1.一种酿酒酵母工程菌,其特征在于,不表达REV1基因,或过表达REV1基因;所述不表达REV1基因是指敲除或沉默REV1基因。

2.如权利要求1所述的酿酒酵母工程菌,其特征在于,所述REV1基因的核苷酸序列如NCBI上的gene ID:854527的核苷酸序列所示。

3.如权利要求1所述的酿酒酵母工程菌,其特征在于,所述酿酒酵母是酿酒酵母(Saccharomyces cerevisiae)BY4741,基因型为MATa his3Δ1leu2Δ0met15Δ0ura3Δ0。

4.如权利要求1所述的酿酒酵母工程菌,其特征在于,所述不表达REV1基因包括:将标记基因同基因REV1的左同源臂、右同源臂连接起来,构建敲除框,将敲除框导入酿酒酵母感受态细胞中,通过同源臂重组将基因REV1替换成标记基因。

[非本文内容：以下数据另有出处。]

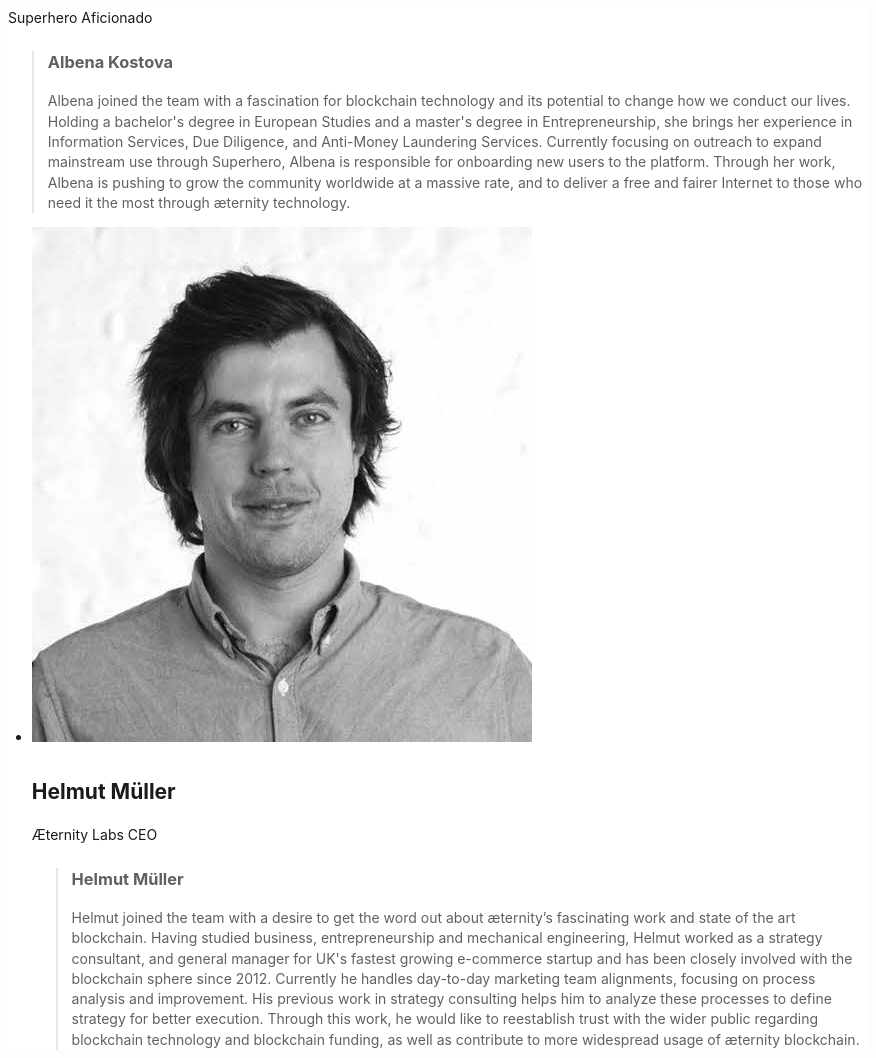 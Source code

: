   Superhero Aficionado
  > ### **Albena Kostova**
  > Albena joined the team with a fascination for blockchain technology and its potential to change how we conduct our lives. Holding a bachelor's degree in European Studies and a master's degree in Entrepreneurship, she brings her experience in Information Services, Due Diligence, and Anti-Money Laundering Services. Currently focusing on outreach to expand mainstream use through Superhero, Albena is responsible for onboarding new users to the platform. Through her work, Albena is pushing to grow the community worldwide at a massive rate, and to deliver a free and fairer Internet to those who need it the most through æternity technology.

- ![](./img/team/helmut-muller.jpg)
  ## Helmut Müller
  Æternity Labs CEO
  > ### **Helmut Müller**
  > Helmut joined the team with a desire to get the word out about æternity’s fascinating work and state of the art blockchain. Having studied business, entrepreneurship and mechanical engineering, Helmut worked as a strategy consultant, and general manager for UK's fastest growing e-commerce startup and has been closely involved with the blockchain sphere since 2012. Currently he handles day-to-day marketing team alignments, focusing on process analysis and improvement. His previous work in strategy consulting helps him to analyze these processes to define strategy for better execution. Through this work, he would like to reestablish trust with the wider public regarding blockchain technology and blockchain funding, as well as contribute to more widespread usage of æternity blockchain. 
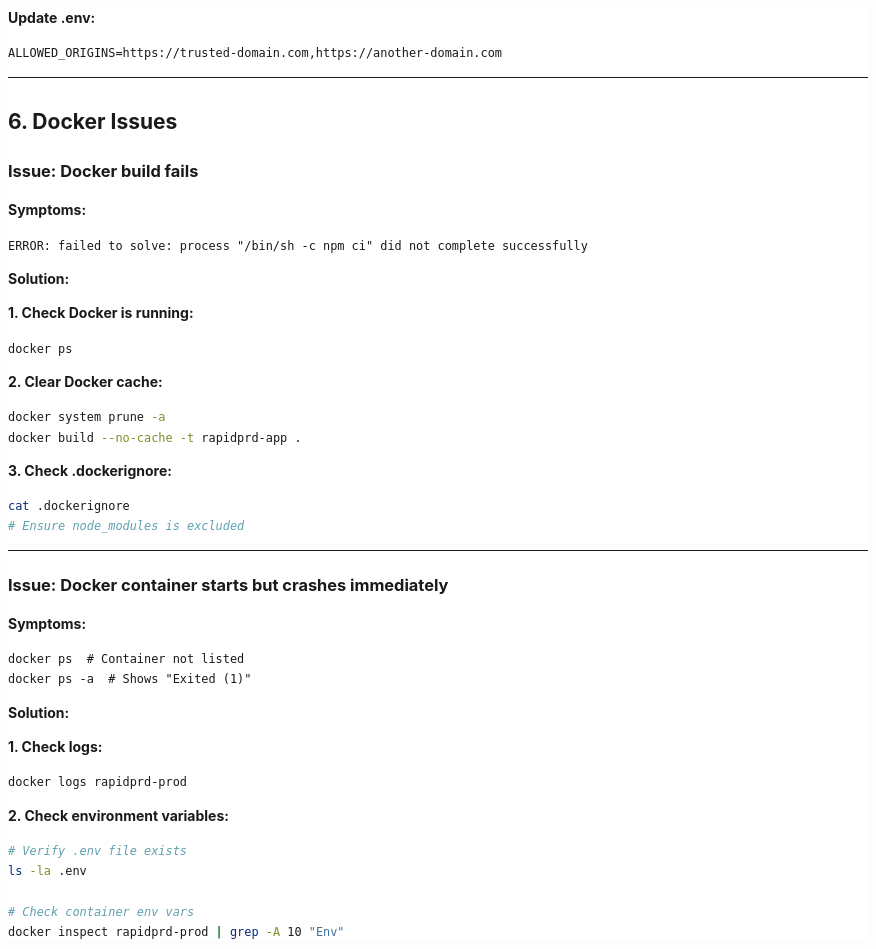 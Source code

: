 **Update .env:**
```env
ALLOWED_ORIGINS=https://trusted-domain.com,https://another-domain.com
```

---

## 6. Docker Issues

### Issue: Docker build fails

**Symptoms:**
```
ERROR: failed to solve: process "/bin/sh -c npm ci" did not complete successfully
```

**Solution:**

**1. Check Docker is running:**
```bash
docker ps
```

**2. Clear Docker cache:**
```bash
docker system prune -a
docker build --no-cache -t rapidprd-app .
```

**3. Check .dockerignore:**
```bash
cat .dockerignore
# Ensure node_modules is excluded
```

---

### Issue: Docker container starts but crashes immediately

**Symptoms:**
```
docker ps  # Container not listed
docker ps -a  # Shows "Exited (1)"
```

**Solution:**

**1. Check logs:**
```bash
docker logs rapidprd-prod
```

**2. Check environment variables:**
```bash
# Verify .env file exists
ls -la .env

# Check container env vars
docker inspect rapidprd-prod | grep -A 10 "Env"
```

5.如权利要求1所述的酿酒酵母工程菌,其特征在于,所述过表达具体是:将REV1基因连接到质粒PY26上,由强启动子启动转录翻译,得到重组质粒PY26-REV1,然后将重组质粒转化到酵母中,得到过表达菌株Rev1Δ/REV1。

6.一种提高酵母发酵生产丙酮酸能力的方法,其特征在于,所述方法是在酿酒酵母中过表达基因REV1。

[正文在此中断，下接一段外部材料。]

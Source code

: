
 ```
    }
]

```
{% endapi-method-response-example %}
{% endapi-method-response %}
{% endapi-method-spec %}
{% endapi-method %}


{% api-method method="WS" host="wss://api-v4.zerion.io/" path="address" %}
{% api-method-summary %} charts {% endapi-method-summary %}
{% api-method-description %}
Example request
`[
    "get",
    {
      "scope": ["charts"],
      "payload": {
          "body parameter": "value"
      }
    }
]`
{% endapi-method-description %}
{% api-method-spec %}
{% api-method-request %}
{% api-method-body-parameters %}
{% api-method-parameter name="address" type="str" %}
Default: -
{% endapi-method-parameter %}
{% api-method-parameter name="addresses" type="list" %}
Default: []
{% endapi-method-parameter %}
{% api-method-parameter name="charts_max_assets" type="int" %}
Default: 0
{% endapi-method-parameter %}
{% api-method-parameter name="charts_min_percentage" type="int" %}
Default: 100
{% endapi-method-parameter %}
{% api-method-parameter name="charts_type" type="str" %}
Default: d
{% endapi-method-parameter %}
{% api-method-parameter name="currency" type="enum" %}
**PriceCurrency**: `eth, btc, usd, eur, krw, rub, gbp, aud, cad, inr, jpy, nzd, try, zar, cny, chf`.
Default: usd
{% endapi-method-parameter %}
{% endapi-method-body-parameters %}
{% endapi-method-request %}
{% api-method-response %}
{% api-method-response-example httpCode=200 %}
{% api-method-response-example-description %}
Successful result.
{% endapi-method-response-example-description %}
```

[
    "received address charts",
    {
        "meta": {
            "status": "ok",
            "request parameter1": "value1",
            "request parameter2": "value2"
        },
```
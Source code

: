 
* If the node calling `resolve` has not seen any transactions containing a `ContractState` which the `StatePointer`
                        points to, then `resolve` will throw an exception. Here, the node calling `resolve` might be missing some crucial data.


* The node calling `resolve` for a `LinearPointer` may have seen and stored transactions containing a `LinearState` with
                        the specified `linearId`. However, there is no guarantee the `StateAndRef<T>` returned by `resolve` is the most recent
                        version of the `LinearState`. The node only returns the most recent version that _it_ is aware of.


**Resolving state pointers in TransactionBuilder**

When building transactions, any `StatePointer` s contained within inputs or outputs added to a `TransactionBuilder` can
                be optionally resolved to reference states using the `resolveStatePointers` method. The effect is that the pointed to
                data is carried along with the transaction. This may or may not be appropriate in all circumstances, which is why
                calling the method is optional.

7.如权利要求6所述的方法,其特征在于,所述发酵的条件是28-32℃,200-220rpm下发酵40-60h。

8.一种改变酿酒酵母DNA突变频率的方法,其特征在于,所述方法是不表达REV1基因以降低酿酒酵母DNA突变频率,或过表达基因REV1以提高酿酒酵母DNA突变频率;所述不表达REV1基因是指敲除或沉默REV1基因。

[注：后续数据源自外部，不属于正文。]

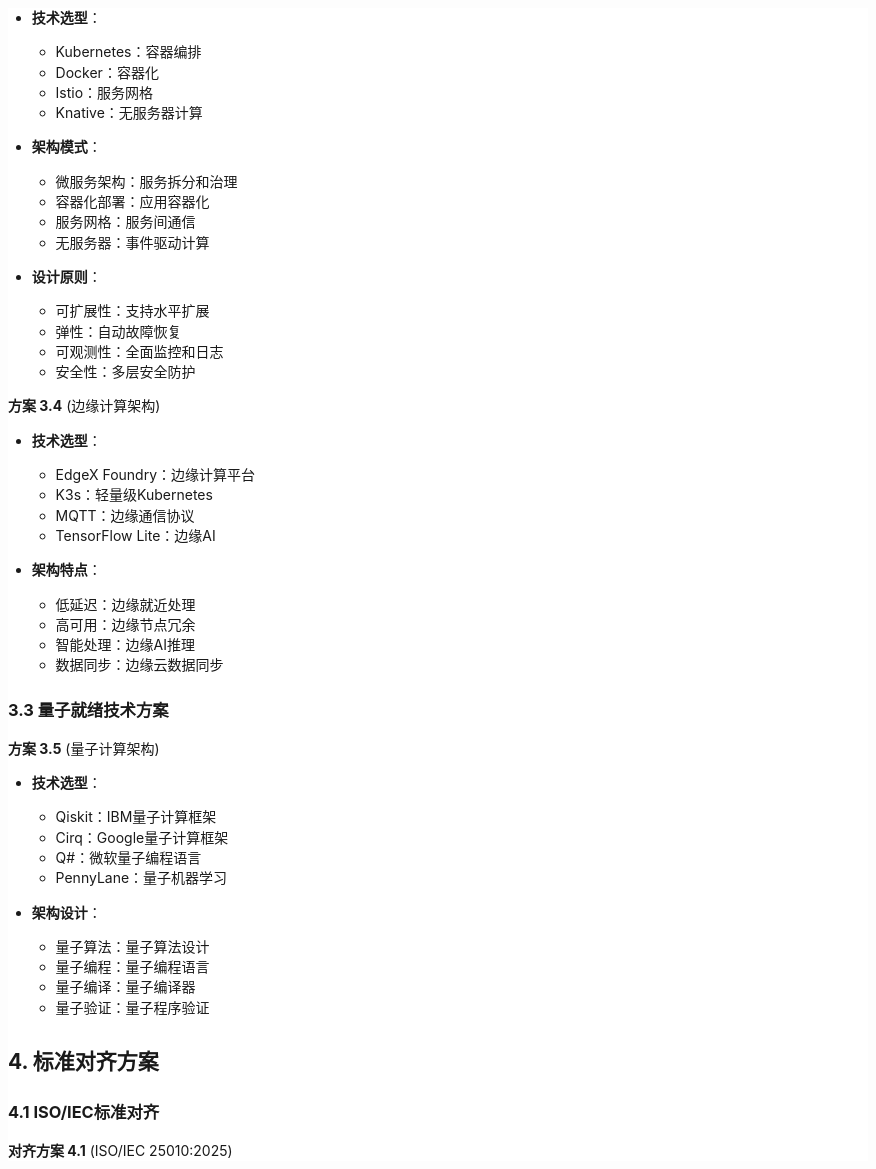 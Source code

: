 - **技术选型**：
  - Kubernetes：容器编排
  - Docker：容器化
  - Istio：服务网格
  - Knative：无服务器计算

- **架构模式**：
  - 微服务架构：服务拆分和治理
  - 容器化部署：应用容器化
  - 服务网格：服务间通信
  - 无服务器：事件驱动计算

- **设计原则**：
  - 可扩展性：支持水平扩展
  - 弹性：自动故障恢复
  - 可观测性：全面监控和日志
  - 安全性：多层安全防护

**方案 3.4** (边缘计算架构)

- **技术选型**：
  - EdgeX Foundry：边缘计算平台
  - K3s：轻量级Kubernetes
  - MQTT：边缘通信协议
  - TensorFlow Lite：边缘AI

- **架构特点**：
  - 低延迟：边缘就近处理
  - 高可用：边缘节点冗余
  - 智能处理：边缘AI推理
  - 数据同步：边缘云数据同步

### 3.3 量子就绪技术方案

**方案 3.5** (量子计算架构)

- **技术选型**：
  - Qiskit：IBM量子计算框架
  - Cirq：Google量子计算框架
  - Q#：微软量子编程语言
  - PennyLane：量子机器学习

- **架构设计**：
  - 量子算法：量子算法设计
  - 量子编程：量子编程语言
  - 量子编译：量子编译器
  - 量子验证：量子程序验证

## 4. 标准对齐方案

### 4.1 ISO/IEC标准对齐

**对齐方案 4.1** (ISO/IEC 25010:2025)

9.一种改变酿酒酵母氧胁迫抗性的方法,其特征在于,是不表达REV1基因以降低菌株氧胁迫抗性,或者过表达REV1基因以提高菌株的氧胁迫抗性;所述不表达REV1基因是指敲除或沉默REV1基因。

10.权利要求1-5任一所述的酿酒酵母在食品、化工或制备药物方面的应用。